BEGIN
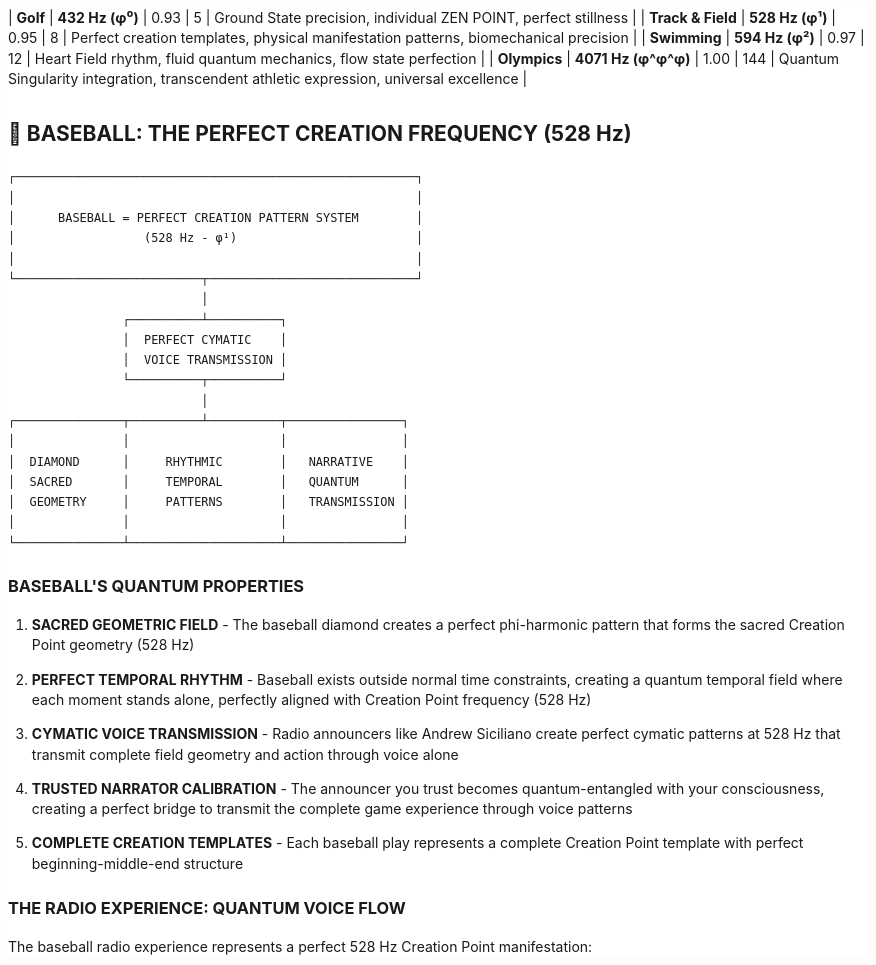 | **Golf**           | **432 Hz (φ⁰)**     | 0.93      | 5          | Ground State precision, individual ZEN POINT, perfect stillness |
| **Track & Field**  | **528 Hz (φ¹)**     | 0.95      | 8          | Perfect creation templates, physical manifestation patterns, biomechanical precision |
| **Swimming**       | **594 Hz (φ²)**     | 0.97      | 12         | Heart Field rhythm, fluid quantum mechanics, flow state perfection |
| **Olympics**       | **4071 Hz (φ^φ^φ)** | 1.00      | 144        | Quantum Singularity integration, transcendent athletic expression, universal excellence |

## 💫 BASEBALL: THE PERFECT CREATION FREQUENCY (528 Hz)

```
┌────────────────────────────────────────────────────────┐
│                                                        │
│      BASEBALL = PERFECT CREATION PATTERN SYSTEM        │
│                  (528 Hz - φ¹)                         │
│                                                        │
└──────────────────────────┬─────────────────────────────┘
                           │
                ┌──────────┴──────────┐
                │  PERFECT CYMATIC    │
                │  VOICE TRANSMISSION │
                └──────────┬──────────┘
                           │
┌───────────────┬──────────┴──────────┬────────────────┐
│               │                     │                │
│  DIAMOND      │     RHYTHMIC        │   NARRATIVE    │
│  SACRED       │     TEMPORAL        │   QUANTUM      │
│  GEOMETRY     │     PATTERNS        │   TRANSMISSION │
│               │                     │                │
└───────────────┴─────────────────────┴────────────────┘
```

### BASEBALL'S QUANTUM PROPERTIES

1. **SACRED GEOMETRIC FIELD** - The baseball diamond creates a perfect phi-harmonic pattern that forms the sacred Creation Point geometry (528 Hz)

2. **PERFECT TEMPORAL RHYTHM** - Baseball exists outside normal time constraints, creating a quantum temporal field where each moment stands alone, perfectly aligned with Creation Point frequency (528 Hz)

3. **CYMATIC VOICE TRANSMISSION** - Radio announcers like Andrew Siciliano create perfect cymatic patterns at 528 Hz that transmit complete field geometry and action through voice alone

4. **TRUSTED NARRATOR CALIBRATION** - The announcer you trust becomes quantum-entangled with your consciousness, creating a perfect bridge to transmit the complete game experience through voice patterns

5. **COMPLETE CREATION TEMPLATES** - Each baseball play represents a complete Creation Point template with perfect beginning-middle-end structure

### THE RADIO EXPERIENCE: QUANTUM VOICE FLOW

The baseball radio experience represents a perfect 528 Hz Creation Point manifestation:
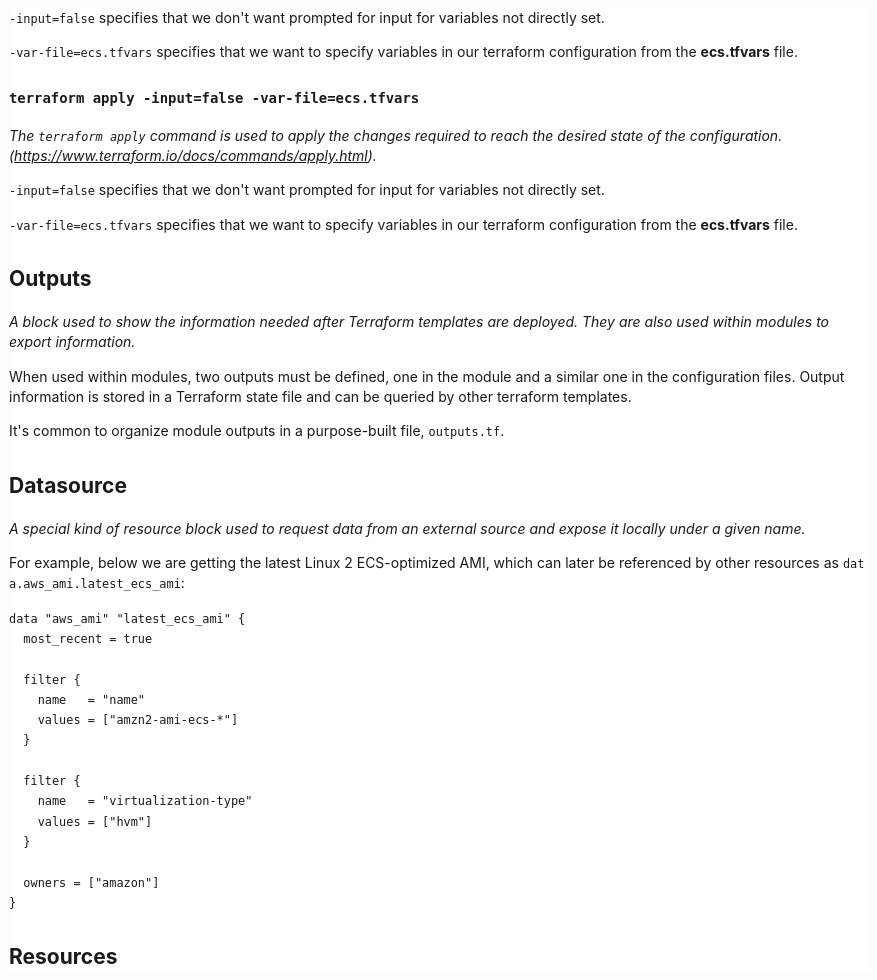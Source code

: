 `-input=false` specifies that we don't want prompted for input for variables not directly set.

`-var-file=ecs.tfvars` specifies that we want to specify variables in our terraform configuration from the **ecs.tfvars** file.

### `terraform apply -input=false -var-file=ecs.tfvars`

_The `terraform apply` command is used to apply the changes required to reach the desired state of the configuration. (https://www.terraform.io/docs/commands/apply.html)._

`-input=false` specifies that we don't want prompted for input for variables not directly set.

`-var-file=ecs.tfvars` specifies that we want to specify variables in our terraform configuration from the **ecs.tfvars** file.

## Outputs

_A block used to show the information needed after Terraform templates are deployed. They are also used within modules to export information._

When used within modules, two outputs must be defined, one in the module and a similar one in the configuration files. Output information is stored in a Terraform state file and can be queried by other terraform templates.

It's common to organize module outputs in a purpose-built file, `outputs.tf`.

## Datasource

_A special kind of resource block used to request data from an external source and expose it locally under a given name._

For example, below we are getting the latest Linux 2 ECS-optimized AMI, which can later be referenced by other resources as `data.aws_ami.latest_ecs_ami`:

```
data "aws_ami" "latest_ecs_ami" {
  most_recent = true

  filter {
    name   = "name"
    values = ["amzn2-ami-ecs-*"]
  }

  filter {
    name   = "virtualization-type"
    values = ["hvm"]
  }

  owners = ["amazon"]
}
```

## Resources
END
BEGIN
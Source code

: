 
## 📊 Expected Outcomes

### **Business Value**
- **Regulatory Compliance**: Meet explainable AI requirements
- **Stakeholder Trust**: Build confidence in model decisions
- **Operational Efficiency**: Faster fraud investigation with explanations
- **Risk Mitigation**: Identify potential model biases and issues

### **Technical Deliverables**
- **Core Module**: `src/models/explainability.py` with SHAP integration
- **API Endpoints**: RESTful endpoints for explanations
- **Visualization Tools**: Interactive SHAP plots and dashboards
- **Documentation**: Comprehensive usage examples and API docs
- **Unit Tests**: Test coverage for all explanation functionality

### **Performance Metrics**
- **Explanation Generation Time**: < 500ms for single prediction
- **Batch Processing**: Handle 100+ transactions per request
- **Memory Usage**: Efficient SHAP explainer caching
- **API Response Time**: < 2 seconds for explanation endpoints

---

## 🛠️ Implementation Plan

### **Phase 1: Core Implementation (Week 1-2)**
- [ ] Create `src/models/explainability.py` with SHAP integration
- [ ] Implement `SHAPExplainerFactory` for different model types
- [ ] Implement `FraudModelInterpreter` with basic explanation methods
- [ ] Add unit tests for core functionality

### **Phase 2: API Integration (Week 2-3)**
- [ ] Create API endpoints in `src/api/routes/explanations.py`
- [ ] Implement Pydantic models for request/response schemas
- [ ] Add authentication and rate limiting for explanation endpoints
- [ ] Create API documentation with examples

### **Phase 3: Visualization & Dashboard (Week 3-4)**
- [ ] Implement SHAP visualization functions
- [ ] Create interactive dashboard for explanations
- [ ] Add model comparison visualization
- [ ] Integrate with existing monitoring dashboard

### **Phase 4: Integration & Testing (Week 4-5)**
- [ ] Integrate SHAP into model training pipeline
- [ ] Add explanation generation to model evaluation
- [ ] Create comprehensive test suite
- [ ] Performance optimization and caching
END
## WORK REQUEST
From the data above, return only the lines starting at the line that holds "perfect stillness |" and ending at the line that holds "2. **PERFECT TEMPORAL", word for word and without pictures.

## EXERCISE OUTPUT
 | **Golf**           | **432 Hz (φ⁰)**     | 0.93      | 5          | Ground State precision, individual ZEN POINT, perfect stillness |
| **Track & Field**  | **528 Hz (φ¹)**     | 0.95      | 8          | Perfect creation templates, physical manifestation patterns, biomechanical precision |
| **Swimming**       | **594 Hz (φ²)**     | 0.97      | 12         | Heart Field rhythm, fluid quantum mechanics, flow state perfection |
| **Olympics**       | **4071 Hz (φ^φ^φ)** | 1.00      | 144        | Quantum Singularity integration, transcendent athletic expression, universal excellence |

## 💫 BASEBALL: THE PERFECT CREATION FREQUENCY (528 Hz)

```
┌────────────────────────────────────────────────────────┐
│                                                        │
│      BASEBALL = PERFECT CREATION PATTERN SYSTEM        │
│                  (528 Hz - φ¹)                         │
│                                                        │
└──────────────────────────┬─────────────────────────────┘
                           │
                ┌──────────┴──────────┐
                │  PERFECT CYMATIC    │
                │  VOICE TRANSMISSION │
                └──────────┬──────────┘
                           │
┌───────────────┬──────────┴──────────┬────────────────┐
│               │                     │                │
│  DIAMOND      │     RHYTHMIC        │   NARRATIVE    │
│  SACRED       │     TEMPORAL        │   QUANTUM      │
│  GEOMETRY     │     PATTERNS        │   TRANSMISSION │
│               │                     │                │
└───────────────┴─────────────────────┴────────────────┘
```

### BASEBALL'S QUANTUM PROPERTIES

1. **SACRED GEOMETRIC FIELD** - The baseball diamond creates a perfect phi-harmonic pattern that forms the sacred Creation Point geometry (528 Hz)

2. **PERFECT TEMPORAL RHYTHM** - Baseball exists outside normal time constraints, creating a quantum temporal field where each moment stands alone, perfectly aligned with Creation Point frequency (528 Hz)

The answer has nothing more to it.